_Source texts of formatted documents_
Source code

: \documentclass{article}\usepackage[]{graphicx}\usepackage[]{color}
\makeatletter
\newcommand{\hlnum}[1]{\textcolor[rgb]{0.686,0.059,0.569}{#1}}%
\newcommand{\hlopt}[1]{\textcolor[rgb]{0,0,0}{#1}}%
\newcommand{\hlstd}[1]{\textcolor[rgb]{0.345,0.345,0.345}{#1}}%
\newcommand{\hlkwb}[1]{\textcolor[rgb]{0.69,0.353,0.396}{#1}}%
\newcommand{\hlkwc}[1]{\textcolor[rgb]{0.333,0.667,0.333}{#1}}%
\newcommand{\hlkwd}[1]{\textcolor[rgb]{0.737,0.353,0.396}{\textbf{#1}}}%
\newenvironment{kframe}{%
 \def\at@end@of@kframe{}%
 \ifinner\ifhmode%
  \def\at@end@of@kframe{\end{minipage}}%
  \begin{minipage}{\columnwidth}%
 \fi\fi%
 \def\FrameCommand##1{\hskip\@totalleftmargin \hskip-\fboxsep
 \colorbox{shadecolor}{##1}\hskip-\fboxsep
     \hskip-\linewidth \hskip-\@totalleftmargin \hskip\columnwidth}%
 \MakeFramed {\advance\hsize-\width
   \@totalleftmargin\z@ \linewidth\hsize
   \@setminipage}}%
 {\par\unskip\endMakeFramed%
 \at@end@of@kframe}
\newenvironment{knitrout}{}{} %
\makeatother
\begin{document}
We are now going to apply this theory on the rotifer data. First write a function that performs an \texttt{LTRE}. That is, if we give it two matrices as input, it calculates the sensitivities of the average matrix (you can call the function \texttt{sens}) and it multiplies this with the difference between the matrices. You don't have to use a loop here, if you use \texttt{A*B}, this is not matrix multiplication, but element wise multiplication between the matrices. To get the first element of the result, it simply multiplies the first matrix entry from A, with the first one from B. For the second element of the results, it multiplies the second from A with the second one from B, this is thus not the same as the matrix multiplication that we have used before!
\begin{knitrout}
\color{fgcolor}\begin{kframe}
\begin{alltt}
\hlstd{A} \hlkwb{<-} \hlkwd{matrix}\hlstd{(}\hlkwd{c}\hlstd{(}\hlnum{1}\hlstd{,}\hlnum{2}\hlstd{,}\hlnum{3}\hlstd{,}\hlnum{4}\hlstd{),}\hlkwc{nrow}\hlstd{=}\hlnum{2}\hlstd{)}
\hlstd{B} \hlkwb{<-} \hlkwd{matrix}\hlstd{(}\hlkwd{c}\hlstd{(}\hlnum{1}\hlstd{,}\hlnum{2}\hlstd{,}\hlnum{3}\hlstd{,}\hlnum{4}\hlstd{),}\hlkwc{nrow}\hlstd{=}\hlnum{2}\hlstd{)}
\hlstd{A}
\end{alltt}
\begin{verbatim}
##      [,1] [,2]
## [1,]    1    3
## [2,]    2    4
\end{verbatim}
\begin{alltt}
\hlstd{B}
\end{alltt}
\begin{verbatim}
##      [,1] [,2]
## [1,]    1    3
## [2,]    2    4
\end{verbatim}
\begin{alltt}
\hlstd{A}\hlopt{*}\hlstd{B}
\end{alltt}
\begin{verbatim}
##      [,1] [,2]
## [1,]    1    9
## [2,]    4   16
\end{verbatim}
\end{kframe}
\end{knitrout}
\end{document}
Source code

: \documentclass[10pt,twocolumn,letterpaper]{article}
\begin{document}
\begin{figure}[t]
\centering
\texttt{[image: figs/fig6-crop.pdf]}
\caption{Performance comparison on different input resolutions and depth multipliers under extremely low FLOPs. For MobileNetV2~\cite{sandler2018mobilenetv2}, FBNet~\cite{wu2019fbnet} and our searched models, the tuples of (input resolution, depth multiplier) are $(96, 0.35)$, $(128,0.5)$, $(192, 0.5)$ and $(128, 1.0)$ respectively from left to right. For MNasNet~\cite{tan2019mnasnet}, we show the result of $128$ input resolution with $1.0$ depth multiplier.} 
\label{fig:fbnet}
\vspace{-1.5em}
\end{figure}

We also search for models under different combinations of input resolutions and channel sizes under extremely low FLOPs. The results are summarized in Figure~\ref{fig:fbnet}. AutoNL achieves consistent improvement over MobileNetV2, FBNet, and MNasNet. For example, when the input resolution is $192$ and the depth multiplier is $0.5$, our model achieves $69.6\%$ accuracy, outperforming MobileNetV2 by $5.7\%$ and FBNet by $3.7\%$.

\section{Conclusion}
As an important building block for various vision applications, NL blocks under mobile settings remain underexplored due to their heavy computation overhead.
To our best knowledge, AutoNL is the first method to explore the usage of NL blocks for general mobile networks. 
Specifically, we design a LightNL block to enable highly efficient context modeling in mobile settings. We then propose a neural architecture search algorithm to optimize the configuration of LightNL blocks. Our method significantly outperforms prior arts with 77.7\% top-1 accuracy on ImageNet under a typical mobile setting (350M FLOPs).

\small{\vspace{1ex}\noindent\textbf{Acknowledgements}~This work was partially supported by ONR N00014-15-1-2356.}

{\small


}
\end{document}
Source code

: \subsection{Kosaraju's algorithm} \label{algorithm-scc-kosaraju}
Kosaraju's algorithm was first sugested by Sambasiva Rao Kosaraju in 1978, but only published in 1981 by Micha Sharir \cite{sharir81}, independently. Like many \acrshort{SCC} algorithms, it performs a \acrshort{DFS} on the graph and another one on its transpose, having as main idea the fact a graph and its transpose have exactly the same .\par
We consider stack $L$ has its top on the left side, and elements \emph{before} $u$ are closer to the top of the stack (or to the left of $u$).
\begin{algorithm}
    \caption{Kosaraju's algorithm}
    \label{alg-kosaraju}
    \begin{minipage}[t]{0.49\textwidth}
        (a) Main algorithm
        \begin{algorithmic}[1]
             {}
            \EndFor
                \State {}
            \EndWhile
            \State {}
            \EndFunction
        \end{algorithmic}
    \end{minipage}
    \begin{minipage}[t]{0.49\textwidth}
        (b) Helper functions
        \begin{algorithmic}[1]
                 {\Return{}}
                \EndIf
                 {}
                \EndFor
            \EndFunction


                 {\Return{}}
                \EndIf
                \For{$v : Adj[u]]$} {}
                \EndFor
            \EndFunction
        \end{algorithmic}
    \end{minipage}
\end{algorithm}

_TASK ITEM_
All the records above need to be transcribed exactly and in full.

_TASK ANSWER_
Source code

: \documentclass{article}\usepackage[]{graphicx}\usepackage[]{color}
\makeatletter
\newcommand{\hlnum}[1]{\textcolor[rgb]{0.686,0.059,0.569}{#1}}%
\newcommand{\hlopt}[1]{\textcolor[rgb]{0,0,0}{#1}}%
\newcommand{\hlstd}[1]{\textcolor[rgb]{0.345,0.345,0.345}{#1}}%
\newcommand{\hlkwb}[1]{\textcolor[rgb]{0.69,0.353,0.396}{#1}}%
\newcommand{\hlkwc}[1]{\textcolor[rgb]{0.333,0.667,0.333}{#1}}%
\newcommand{\hlkwd}[1]{\textcolor[rgb]{0.737,0.353,0.396}{\textbf{#1}}}%
\newenvironment{kframe}{%
 \def\at@end@of@kframe{}%
 \ifinner\ifhmode%
  \def\at@end@of@kframe{\end{minipage}}%
  \begin{minipage}{\columnwidth}%
 \fi\fi%
 \def\FrameCommand##1{\hskip\@totalleftmargin \hskip-\fboxsep
 \colorbox{shadecolor}{##1}\hskip-\fboxsep
     \hskip-\linewidth \hskip-\@totalleftmargin \hskip\columnwidth}%
 \MakeFramed {\advance\hsize-\width
   \@totalleftmargin\z@ \linewidth\hsize
   \@setminipage}}%
 {\par\unskip\endMakeFramed%
 \at@end@of@kframe}
\newenvironment{knitrout}{}{} %
\makeatother
\begin{document}
We are now going to apply this theory on the rotifer data. First write a function that performs an \texttt{LTRE}. That is, if we give it two matrices as input, it calculates the sensitivities of the average matrix (you can call the function \texttt{sens}) and it multiplies this with the difference between the matrices. You don't have to use a loop here, if you use \texttt{A*B}, this is not matrix multiplication, but element wise multiplication between the matrices. To get the first element of the result, it simply multiplies the first matrix entry from A, with the first one from B. For the second element of the results, it multiplies the second from A with the second one from B, this is thus not the same as the matrix multiplication that we have used before!
\begin{knitrout}
\color{fgcolor}\begin{kframe}
\begin{alltt}
\hlstd{A} \hlkwb{<-} \hlkwd{matrix}\hlstd{(}\hlkwd{c}\hlstd{(}\hlnum{1}\hlstd{,}\hlnum{2}\hlstd{,}\hlnum{3}\hlstd{,}\hlnum{4}\hlstd{),}\hlkwc{nrow}\hlstd{=}\hlnum{2}\hlstd{)}
\hlstd{B} \hlkwb{<-} \hlkwd{matrix}\hlstd{(}\hlkwd{c}\hlstd{(}\hlnum{1}\hlstd{,}\hlnum{2}\hlstd{,}\hlnum{3}\hlstd{,}\hlnum{4}\hlstd{),}\hlkwc{nrow}\hlstd{=}\hlnum{2}\hlstd{)}
\hlstd{A}
\end{alltt}
\begin{verbatim}
##      [,1] [,2]
## [1,]    1    3
## [2,]    2    4
\end{verbatim}
\begin{alltt}
\hlstd{B}
\end{alltt}
\begin{verbatim}
##      [,1] [,2]
## [1,]    1    3
## [2,]    2    4
\end{verbatim}
\begin{alltt}
\hlstd{A}\hlopt{*}\hlstd{B}
\end{alltt}
\begin{verbatim}
##      [,1] [,2]
## [1,]    1    9
## [2,]    4   16
\end{verbatim}
\end{kframe}
\end{knitrout}
\end{document}
Source code

: \documentclass[10pt,twocolumn,letterpaper]{article}
\begin{document}
\begin{figure}[t]
\centering
\texttt{[image: figs/fig6-crop.pdf]}
\caption{Performance comparison on different input resolutions and depth multipliers under extremely low FLOPs. For MobileNetV2~\cite{sandler2018mobilenetv2}, FBNet~\cite{wu2019fbnet} and our searched models, the tuples of (input resolution, depth multiplier) are $(96, 0.35)$, $(128,0.5)$, $(192, 0.5)$ and $(128, 1.0)$ respectively from left to right. For MNasNet~\cite{tan2019mnasnet}, we show the result of $128$ input resolution with $1.0$ depth multiplier.} 
\label{fig:fbnet}
\vspace{-1.5em}
\end{figure}

We also search for models under different combinations of input resolutions and channel sizes under extremely low FLOPs. The results are summarized in Figure~\ref{fig:fbnet}. AutoNL achieves consistent improvement over MobileNetV2, FBNet, and MNasNet. For example, when the input resolution is $192$ and the depth multiplier is $0.5$, our model achieves $69.6\%$ accuracy, outperforming MobileNetV2 by $5.7\%$ and FBNet by $3.7\%$.

\section{Conclusion}
As an important building block for various vision applications, NL blocks under mobile settings remain underexplored due to their heavy computation overhead.
To our best knowledge, AutoNL is the first method to explore the usage of NL blocks for general mobile networks. 
Specifically, we design a LightNL block to enable highly efficient context modeling in mobile settings. We then propose a neural architecture search algorithm to optimize the configuration of LightNL blocks. Our method significantly outperforms prior arts with 77.7\% top-1 accuracy on ImageNet under a typical mobile setting (350M FLOPs).

\small{\vspace{1ex}\noindent\textbf{Acknowledgements}~This work was partially supported by ONR N00014-15-1-2356.}

{\small


}
\end{document}
Source code

: \subsection{Kosaraju's algorithm} \label{algorithm-scc-kosaraju}
Kosaraju's algorithm was first sugested by Sambasiva Rao Kosaraju in 1978, but only published in 1981 by Micha Sharir \cite{sharir81}, independently. Like many \acrshort{SCC} algorithms, it performs a \acrshort{DFS} on the graph and another one on its transpose, having as main idea the fact a graph and its transpose have exactly the same .\par
We consider stack $L$ has its top on the left side, and elements \emph{before} $u$ are closer to the top of the stack (or to the left of $u$).
\begin{algorithm}
    \caption{Kosaraju's algorithm}
    \label{alg-kosaraju}
    \begin{minipage}[t]{0.49\textwidth}
        (a) Main algorithm
        \begin{algorithmic}[1]
             {}
            \EndFor
                \State {}
            \EndWhile
            \State {}
            \EndFunction
        \end{algorithmic}
    \end{minipage}
    \begin{minipage}[t]{0.49\textwidth}
        (b) Helper functions
        \begin{algorithmic}[1]
                 {\Return{}}
                \EndIf
                 {}
                \EndFor
            \EndFunction


                 {\Return{}}
                \EndIf
                \For{$v : Adj[u]]$} {}
                \EndFor
            \EndFunction
        \end{algorithmic}
    \end{minipage}
\end{algorithm}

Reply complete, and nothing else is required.